Try disconnecting the wires from the jack that you soldered and measure the resistance from the inner wire of the cable to the tip of the jack at the other end of the cable.
Then measure the resistance from the shield wire of the cable to the sleeve of the jack at the other end.
Then measure between the two wires of the cable and check that there is no connection between them.
You can also measure the jack from connector terminal to tip for continuity - 0 Ohms, and also the same for the sleeve and between tip and sleeve (no continuity) to make sure that the jack is still OK after your soldering efforts, which aren't too bad, I’ve seen a lot worse ;-)
Tip for future when connecting the shield wire to the sleeve, double it back over the cable sheath and crimp it between the cable sheath and the crimp lugs that way you won't have to solder it to the sleeve and apply a lot of heat which may damage the cable sheath and possibly the centre wire. You can cut off any excess that goes back past the crimp lugs.

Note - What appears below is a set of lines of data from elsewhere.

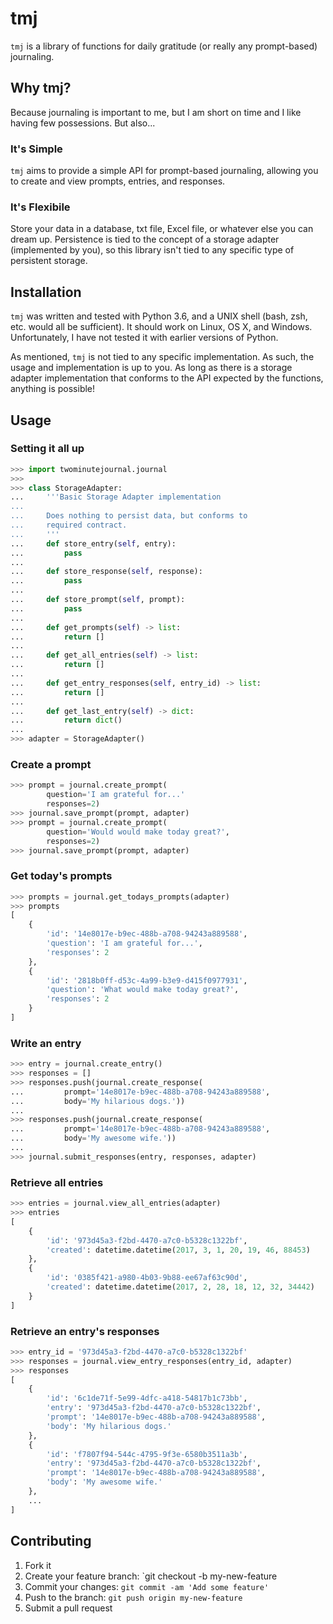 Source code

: # tmj
`tmj` is a library of functions for daily gratitude (or really any prompt-based) journaling.

## Why tmj?
Because journaling is important to me, but I am short on time and I like having
few possessions. But also...

### It's Simple
`tmj` aims to provide a simple API for prompt-based journaling, allowing you to
create and view prompts, entries, and responses.

### It's Flexibile
Store your data in a database, txt file, Excel file, or whatever else you can
dream up. Persistence is tied to the concept of a storage adapter (implemented
by you), so this library isn't tied to any specific type of persistent storage.

## Installation
`tmj` was written and tested with Python 3.6, and a UNIX shell (bash, zsh, etc.
would all be sufficient). It should work on Linux, OS X, and Windows. Unfortunately,
I have not tested it with earlier versions of Python.

As mentioned, `tmj` is not tied to any specific implementation. As such,
the usage and implementation is up to you. As long as there is a storage adapter
implementation that conforms to the API expected by the functions, anything is
possible!

## Usage

### Setting it all up
```python
>>> import twominutejournal.journal
>>>
>>> class StorageAdapter:
...     '''Basic Storage Adapter implementation
...
...     Does nothing to persist data, but conforms to
...     required contract.
...     '''
...     def store_entry(self, entry):
...         pass
...
...     def store_response(self, response):
...         pass
...
...     def store_prompt(self, prompt):
...         pass
...
...     def get_prompts(self) -> list:
...         return []
...
...     def get_all_entries(self) -> list:
...         return []
...
...     def get_entry_responses(self, entry_id) -> list:
...         return []
...
...     def get_last_entry(self) -> dict:
...         return dict()
...
>>> adapter = StorageAdapter()
```

### Create a prompt
```python
>>> prompt = journal.create_prompt(
        question='I am grateful for...'
        responses=2)
>>> journal.save_prompt(prompt, adapter)
>>> prompt = journal.create_prompt(
        question='Would would make today great?',
        responses=2)
>>> journal.save_prompt(prompt, adapter)
```

### Get today's prompts
```python
>>> prompts = journal.get_todays_prompts(adapter)
>>> prompts
[
    {
        'id': '14e8017e-b9ec-488b-a708-94243a889588',
        'question': 'I am grateful for...',
        'responses': 2
    },
    {
        'id': '2818b0ff-d53c-4a99-b3e9-d415f0977931',
        'question': 'What would make today great?',
        'responses': 2
    }
]
```

### Write an entry
```python
>>> entry = journal.create_entry()
>>> responses = []
>>> responses.push(journal.create_response(
...         prompt='14e8017e-b9ec-488b-a708-94243a889588',
...         body='My hilarious dogs.'))
...
>>> responses.push(journal.create_response(
...         prompt='14e8017e-b9ec-488b-a708-94243a889588',
...         body='My awesome wife.'))
...
>>> journal.submit_responses(entry, responses, adapter)
```

### Retrieve all entries
```python
>>> entries = journal.view_all_entries(adapter)
>>> entries
[
    {
        'id': '973d45a3-f2bd-4470-a7c0-b5328c1322bf',
        'created': datetime.datetime(2017, 3, 1, 20, 19, 46, 88453)
    },
    {
        'id': '0385f421-a980-4b03-9b88-ee67af63c90d',
        'created': datetime.datetime(2017, 2, 28, 18, 12, 32, 34442)
    }
]
```

### Retrieve an entry's responses
```python
>>> entry_id = '973d45a3-f2bd-4470-a7c0-b5328c1322bf'
>>> responses = journal.view_entry_responses(entry_id, adapter)
>>> responses
[
    {
        'id': '6c1de71f-5e99-4dfc-a418-54817b1c73bb',
        'entry': '973d45a3-f2bd-4470-a7c0-b5328c1322bf',
        'prompt': '14e8017e-b9ec-488b-a708-94243a889588',
        'body': 'My hilarious dogs.'
    },
    {
        'id': 'f7807f94-544c-4795-9f3e-6580b3511a3b',
        'entry': '973d45a3-f2bd-4470-a7c0-b5328c1322bf',
        'prompt': '14e8017e-b9ec-488b-a708-94243a889588',
        'body': 'My awesome wife.'
    },
    ...
]
```

## Contributing
1. Fork it
2. Create your feature branch: `git checkout -b my-new-feature
3. Commit your changes: `git commit -am 'Add some feature'`
4. Push to the branch: `git push origin my-new-feature`
5. Submit a pull request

Alternatively “tin” the sleeve i.e. coat it with solder, where you want to solder the shield wire to, beforehand and also “tin” the shield wires as well that way when you go to solder the wire to the sleeve it will solder more quickly meaning that you don’t have to heat up the jack so much for the solder to melt in both the shield wire and the sleeve connection
With the centre wire ensure that the insulation that covers the wire goes right up to the terminal connector and if possible put a piece of suitably sized heatshrink tubing over the wire, slide it back so that you can solder the wire to the terminal ("tin" the wire and the terminal first - leave the hole open) before passing the wire through the hole and then quickly solder it i.e. you shouldn't need to hold the soldering iron on for long as both the wire and the terminal are already “soldered” and will solder more quickly.
Doing this should prevent the centre wire insulation from melting back too far due to heat.

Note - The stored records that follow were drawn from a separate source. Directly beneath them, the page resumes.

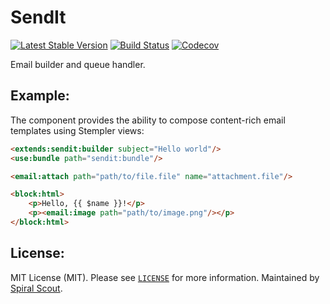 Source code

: SendIt
========
[![Latest Stable Version](https://poser.pugx.org/spiral/sendit/v/stable)](https://packagist.org/packages/spiral/sendit) 
[![Build Status](https://github.com/spiral/sendit/workflows/build/badge.svg)](https://github.com/spiral/sendit/actions)
[![Codecov](https://codecov.io/gh/spiral/sendit/branch/master/graph/badge.svg)](https://codecov.io/gh/spiral/sendit/)

Email builder and queue handler.

Example:
--------
The component provides the ability to compose content-rich email templates using Stempler views:

```html
<extends:sendit:builder subject="Hello world"/>
<use:bundle path="sendit:bundle"/>

<email:attach path="path/to/file.file" name="attachment.file"/>

<block:html>
    <p>Hello, {{ $name }}!</p>
    <p><email:image path="path/to/image.png"/></p>
</block:html>
```

License:
--------
MIT License (MIT). Please see [`LICENSE`](./LICENSE) for more information. Maintained by [Spiral Scout](https://spiralscout.com).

Then push the heatshrink tube forward over the terminal to ensure that the wire and terminal is covered thus preventing any possible future problems regarding shorting out. The heatshrink tube can be "shrunk" down to wrap tightly around the connection by applying the soldering iron directly onto the tubing. It won't melt it will shrink it. Obviously only do this for long enough to get the desired result.